HOW TO COMPLETE THIS TASK:
Go through the lines below. Copy those with "variable".

Stored data:

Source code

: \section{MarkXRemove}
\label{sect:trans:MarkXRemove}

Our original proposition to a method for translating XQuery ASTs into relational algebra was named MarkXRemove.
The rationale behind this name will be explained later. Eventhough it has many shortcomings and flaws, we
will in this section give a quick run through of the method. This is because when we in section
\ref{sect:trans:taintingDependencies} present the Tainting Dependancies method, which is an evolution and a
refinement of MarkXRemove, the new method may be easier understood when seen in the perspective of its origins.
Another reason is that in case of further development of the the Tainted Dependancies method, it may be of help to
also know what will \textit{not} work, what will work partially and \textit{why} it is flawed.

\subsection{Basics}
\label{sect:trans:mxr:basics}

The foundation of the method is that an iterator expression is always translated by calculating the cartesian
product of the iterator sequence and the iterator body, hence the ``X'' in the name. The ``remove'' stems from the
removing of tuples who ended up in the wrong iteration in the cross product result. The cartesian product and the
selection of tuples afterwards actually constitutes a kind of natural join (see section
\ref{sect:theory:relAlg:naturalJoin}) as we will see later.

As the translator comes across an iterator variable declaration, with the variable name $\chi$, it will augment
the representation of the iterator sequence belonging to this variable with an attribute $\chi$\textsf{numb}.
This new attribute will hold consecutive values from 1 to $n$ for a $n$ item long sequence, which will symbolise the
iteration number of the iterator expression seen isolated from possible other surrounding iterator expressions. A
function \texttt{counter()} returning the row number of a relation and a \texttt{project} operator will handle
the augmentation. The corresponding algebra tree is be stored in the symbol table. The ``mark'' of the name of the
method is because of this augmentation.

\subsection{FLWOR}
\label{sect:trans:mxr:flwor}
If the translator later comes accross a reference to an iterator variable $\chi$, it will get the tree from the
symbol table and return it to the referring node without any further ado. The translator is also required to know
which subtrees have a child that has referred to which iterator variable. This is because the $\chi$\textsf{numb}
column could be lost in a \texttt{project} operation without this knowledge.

REPLY:
As the translator comes across an iterator variable declaration, with the variable name $\chi$, it will augment
the representation of the iterator sequence belonging to this variable with an attribute $\chi$\textsf{numb}.
If the translator later comes accross a reference to an iterator variable $\chi$, it will get the tree from the
which subtrees have a child that has referred to which iterator variable. This is because the $\chi$\textsf{numb}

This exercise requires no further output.